Data Scraping with dynamic web queries in Microsoft Excel
Setting up a dynamic web query in Microsoft Excel is an easy, versatile data scraping method that enables you to set up a data feed from an external website (or multiple websites) into a spreadsheet.
Watch this excellent tutorial video to learn how to import data from the web to Excel – or, if you prefer, use the written instructions below:
- Open a new workbook in Excel
- Click the cell you want to import data into
- Click the ‘Data’ tab
- Click ‘Get external data’
- Click the ‘From web’ symbol
- Note the little yellow arrows that appear to the top-left of web page and alongside certain content
- Paste the URL of the web page you want to import data from into the address bar (we recommend choosing a site where data is shown in tables)
- Click ‘Go’
- Click the yellow arrow next to the data you wish to import
- Click ‘Import’
- An ‘Import data’ dialogue box pops up
- Click ‘OK’ (or change the cell selection, if you like)
If you’ve followed these steps, you should now be able to see the data from the website set out in your spreadsheet.
The great thing about dynamic web queries is that they don’t just import data into your spreadsheet as a one-off operation – they feed it in, meaning the spreadsheet is regularly updated with the latest version of the data, as it appears on the source website. That’s why we call them dynamic.

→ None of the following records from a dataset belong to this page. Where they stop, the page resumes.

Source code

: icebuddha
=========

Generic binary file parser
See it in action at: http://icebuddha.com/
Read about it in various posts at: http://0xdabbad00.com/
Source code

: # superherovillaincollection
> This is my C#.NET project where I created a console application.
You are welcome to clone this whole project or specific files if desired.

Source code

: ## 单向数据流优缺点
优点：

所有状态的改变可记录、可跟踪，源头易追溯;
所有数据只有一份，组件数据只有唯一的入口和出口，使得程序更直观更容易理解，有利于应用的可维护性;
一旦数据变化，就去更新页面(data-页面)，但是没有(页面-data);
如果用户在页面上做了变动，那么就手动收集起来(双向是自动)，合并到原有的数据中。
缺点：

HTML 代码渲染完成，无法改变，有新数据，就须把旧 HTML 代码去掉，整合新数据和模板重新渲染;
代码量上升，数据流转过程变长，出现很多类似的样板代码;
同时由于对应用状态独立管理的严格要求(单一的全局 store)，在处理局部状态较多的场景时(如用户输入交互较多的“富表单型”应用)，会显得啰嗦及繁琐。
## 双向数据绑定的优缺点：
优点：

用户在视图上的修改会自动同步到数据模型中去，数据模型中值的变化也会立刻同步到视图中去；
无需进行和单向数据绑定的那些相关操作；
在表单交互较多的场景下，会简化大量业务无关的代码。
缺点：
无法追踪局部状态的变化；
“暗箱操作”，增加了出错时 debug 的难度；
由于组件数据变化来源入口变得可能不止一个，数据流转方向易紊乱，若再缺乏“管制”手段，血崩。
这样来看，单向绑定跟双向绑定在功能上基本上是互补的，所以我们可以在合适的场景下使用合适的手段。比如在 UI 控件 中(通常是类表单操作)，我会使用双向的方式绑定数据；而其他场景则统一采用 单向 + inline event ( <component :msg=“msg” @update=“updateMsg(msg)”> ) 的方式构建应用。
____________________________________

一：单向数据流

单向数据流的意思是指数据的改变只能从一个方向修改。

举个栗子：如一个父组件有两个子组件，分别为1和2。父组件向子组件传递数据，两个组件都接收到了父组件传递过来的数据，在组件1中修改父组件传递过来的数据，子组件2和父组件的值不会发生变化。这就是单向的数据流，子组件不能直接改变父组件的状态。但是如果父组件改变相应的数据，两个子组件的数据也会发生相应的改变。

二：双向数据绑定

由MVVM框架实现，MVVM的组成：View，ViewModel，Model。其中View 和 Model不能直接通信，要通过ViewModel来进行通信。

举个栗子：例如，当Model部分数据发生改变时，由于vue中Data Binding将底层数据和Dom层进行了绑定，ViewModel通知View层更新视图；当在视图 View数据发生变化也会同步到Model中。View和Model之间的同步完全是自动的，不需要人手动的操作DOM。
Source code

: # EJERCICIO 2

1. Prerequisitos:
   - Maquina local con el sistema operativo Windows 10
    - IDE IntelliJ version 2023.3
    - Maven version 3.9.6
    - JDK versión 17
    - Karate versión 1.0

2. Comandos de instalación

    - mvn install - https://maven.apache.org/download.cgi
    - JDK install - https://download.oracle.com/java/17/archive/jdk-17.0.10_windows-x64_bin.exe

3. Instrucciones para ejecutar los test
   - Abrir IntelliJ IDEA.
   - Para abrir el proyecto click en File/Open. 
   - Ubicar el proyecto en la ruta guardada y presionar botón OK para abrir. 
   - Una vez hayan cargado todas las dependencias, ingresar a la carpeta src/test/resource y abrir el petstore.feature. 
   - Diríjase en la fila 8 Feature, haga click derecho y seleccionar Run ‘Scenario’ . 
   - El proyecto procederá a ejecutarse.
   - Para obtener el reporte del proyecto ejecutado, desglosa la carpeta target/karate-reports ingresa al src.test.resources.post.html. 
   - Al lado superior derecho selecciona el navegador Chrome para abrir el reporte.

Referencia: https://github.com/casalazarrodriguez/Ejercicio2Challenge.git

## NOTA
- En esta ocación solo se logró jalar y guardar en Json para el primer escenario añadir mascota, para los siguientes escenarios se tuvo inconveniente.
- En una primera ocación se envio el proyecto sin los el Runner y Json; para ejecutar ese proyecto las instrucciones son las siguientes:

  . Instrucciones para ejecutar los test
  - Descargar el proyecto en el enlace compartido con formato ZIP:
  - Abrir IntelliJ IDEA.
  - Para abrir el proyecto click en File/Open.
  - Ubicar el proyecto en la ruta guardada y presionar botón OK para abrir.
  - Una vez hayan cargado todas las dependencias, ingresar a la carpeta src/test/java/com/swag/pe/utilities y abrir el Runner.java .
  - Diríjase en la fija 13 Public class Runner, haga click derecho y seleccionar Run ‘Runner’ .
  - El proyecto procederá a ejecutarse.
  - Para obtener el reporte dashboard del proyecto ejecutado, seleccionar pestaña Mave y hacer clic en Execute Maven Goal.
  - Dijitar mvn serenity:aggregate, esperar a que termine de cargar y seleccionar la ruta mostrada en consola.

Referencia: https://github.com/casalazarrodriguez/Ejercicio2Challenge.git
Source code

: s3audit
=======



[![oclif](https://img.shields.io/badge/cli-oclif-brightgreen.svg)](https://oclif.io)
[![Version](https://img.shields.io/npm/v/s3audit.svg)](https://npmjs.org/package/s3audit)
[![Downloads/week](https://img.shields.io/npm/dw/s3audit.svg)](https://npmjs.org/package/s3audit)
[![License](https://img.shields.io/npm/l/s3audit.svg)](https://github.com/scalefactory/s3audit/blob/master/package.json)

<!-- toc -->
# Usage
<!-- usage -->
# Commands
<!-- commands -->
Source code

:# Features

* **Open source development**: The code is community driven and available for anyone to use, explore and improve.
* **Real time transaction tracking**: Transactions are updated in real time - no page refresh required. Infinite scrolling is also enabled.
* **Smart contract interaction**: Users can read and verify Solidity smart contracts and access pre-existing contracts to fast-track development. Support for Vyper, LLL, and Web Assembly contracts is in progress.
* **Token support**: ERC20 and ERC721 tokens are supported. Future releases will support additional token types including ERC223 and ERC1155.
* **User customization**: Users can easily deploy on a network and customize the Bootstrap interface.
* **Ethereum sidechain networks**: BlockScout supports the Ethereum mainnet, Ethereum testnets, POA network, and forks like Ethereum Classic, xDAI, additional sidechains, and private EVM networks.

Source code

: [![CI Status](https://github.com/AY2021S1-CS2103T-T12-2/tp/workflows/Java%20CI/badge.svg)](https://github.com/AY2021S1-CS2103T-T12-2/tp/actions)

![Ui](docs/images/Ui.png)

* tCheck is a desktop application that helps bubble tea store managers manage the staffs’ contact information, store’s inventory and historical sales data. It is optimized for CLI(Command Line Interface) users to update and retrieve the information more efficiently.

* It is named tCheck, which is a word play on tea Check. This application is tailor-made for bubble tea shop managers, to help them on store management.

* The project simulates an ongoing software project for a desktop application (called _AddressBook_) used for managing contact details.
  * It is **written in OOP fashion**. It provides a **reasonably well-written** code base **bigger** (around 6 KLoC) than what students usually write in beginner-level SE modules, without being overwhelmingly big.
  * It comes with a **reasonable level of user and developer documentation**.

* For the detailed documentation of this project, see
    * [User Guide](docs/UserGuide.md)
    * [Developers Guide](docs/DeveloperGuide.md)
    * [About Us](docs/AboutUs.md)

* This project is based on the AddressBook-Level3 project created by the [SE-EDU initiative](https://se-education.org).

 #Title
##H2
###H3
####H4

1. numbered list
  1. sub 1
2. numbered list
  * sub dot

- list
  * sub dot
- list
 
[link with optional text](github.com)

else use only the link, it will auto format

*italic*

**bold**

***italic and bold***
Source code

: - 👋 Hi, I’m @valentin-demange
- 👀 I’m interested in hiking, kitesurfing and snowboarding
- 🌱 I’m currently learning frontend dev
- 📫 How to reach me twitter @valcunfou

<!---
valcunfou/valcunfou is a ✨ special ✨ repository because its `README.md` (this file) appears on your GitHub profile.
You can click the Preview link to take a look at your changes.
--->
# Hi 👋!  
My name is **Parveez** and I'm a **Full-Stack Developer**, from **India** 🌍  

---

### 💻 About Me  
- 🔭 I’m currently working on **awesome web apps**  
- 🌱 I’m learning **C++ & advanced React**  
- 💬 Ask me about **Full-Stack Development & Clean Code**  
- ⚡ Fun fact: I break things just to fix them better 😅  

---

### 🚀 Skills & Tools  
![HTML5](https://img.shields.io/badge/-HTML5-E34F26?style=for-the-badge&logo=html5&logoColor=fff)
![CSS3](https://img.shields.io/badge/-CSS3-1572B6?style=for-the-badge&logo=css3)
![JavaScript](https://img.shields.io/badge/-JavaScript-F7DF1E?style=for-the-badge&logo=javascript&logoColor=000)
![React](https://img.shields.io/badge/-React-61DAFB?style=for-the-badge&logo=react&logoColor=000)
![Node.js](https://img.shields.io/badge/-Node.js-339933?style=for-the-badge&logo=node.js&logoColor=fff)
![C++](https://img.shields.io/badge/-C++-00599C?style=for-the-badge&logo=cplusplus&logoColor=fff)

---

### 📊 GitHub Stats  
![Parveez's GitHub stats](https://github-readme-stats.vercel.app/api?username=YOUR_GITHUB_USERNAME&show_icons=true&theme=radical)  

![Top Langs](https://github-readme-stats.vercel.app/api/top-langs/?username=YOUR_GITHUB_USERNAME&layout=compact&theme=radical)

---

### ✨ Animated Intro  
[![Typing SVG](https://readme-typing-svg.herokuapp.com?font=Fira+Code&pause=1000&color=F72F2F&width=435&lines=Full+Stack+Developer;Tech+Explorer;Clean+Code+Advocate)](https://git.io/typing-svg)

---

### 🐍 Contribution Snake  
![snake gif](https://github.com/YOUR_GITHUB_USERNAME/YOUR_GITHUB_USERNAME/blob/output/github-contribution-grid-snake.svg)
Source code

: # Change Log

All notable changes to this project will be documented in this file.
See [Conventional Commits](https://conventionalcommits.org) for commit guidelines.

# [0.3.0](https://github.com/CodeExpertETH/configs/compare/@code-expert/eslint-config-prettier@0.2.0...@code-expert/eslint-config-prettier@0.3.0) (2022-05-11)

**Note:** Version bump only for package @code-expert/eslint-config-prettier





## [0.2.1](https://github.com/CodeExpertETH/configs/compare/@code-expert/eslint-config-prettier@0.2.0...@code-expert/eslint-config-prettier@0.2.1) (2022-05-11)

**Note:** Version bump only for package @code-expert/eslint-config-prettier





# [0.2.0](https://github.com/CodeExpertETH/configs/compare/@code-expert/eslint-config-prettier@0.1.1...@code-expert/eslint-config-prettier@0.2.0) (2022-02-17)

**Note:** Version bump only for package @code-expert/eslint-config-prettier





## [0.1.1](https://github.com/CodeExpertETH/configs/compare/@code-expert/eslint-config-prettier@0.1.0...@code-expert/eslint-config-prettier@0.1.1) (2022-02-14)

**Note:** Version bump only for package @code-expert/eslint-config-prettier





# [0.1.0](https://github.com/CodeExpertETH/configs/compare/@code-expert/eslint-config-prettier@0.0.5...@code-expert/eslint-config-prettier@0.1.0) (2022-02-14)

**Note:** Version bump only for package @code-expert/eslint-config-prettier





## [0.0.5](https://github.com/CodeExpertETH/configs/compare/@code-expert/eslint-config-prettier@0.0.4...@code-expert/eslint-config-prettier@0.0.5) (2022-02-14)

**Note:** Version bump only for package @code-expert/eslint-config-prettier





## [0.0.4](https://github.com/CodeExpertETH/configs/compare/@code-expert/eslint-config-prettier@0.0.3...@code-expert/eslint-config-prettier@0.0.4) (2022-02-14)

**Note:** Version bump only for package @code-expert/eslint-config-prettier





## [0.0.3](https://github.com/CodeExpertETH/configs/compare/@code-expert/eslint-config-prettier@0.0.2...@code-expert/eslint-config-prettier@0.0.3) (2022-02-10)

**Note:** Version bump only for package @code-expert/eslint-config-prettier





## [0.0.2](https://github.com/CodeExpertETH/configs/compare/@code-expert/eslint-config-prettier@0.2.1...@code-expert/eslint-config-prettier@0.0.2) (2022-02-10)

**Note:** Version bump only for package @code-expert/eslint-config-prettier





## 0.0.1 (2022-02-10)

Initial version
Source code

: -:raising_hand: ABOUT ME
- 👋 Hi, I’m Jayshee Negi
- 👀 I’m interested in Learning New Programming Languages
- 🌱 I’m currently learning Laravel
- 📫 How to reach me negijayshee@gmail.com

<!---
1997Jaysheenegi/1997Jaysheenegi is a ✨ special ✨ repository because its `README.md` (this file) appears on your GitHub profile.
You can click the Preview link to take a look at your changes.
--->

To configure how regularly your dynamic web query updates the data it imports, go to ‘Data’, then ‘Properties’, then select a frequency (“Refresh every X minutes”).
Automated data scraping with tools
Getting to grips with using dynamic web queries in Excel is a useful way to gain an understanding of data scraping. However, if you intend to use data regularly scraping in your work, you may find a dedicated data scraping tool more effective.
Here are our thoughts on a few of the most popular data scraping tools on the market:
Data Scraper (Chrome plugin)
Data Scraper slots straight into your Chrome browser extensions, allowing you to choose from a range of ready-made data scraping “recipes” to extract data from whichever web page is loaded in your browser.
This tool works especially well with popular data scraping sources like Twitter and Wikipedia, as the plugin includes a greater variety of recipe options for such sites.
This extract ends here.